--- Data for this task Enclosed Below ---
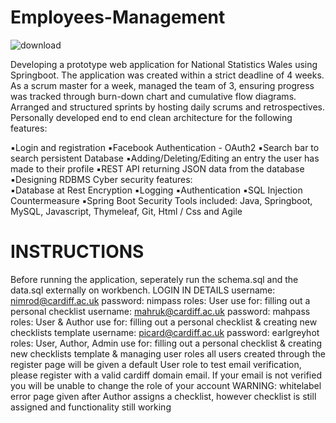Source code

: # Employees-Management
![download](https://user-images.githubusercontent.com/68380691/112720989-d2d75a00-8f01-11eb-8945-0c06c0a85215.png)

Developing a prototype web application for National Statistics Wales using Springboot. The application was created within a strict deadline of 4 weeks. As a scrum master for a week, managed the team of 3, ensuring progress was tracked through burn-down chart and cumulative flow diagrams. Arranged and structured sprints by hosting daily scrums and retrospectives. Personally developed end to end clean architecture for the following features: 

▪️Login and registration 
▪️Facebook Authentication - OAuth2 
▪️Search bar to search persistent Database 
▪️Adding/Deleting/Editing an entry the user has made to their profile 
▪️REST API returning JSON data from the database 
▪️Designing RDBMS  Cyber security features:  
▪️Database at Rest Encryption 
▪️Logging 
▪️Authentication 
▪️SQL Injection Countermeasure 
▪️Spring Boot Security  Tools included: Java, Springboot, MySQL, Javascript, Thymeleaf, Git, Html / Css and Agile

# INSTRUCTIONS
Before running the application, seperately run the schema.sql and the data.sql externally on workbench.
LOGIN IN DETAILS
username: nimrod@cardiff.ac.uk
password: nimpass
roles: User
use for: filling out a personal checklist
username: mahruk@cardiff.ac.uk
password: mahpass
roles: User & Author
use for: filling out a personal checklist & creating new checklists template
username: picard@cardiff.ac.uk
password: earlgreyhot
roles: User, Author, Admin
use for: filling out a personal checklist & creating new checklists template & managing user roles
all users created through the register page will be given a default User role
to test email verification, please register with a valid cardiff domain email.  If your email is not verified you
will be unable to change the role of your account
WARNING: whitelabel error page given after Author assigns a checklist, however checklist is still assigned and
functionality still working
--- End of Enclosed Data for this task ---
--- Data for this task Enclosed Below ---
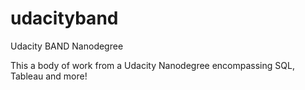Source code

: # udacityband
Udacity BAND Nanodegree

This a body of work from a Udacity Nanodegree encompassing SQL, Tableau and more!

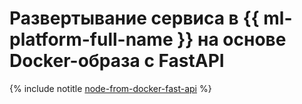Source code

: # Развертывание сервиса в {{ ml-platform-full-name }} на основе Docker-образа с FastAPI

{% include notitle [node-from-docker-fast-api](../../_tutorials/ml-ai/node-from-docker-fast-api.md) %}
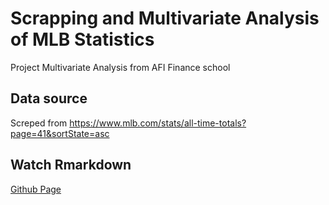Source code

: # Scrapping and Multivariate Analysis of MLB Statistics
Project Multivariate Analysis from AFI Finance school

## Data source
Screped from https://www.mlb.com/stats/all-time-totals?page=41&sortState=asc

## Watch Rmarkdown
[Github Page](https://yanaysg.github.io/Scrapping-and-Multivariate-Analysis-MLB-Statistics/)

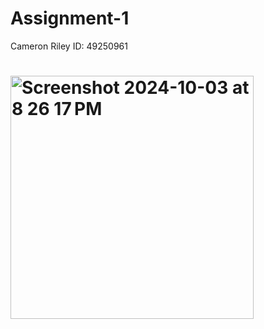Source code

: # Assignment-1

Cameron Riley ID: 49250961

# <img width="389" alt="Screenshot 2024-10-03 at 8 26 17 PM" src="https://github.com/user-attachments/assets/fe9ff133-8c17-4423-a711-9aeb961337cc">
--- End of Enclosed Data for this task ---
Exercise directions –
Using the records above, pull out each line where the word "filling" occurs.

Solution to this exercise –
use for: filling out a personal checklist
use for: filling out a personal checklist & creating new checklists template
use for: filling out a personal checklist & creating new checklists template & managing user roles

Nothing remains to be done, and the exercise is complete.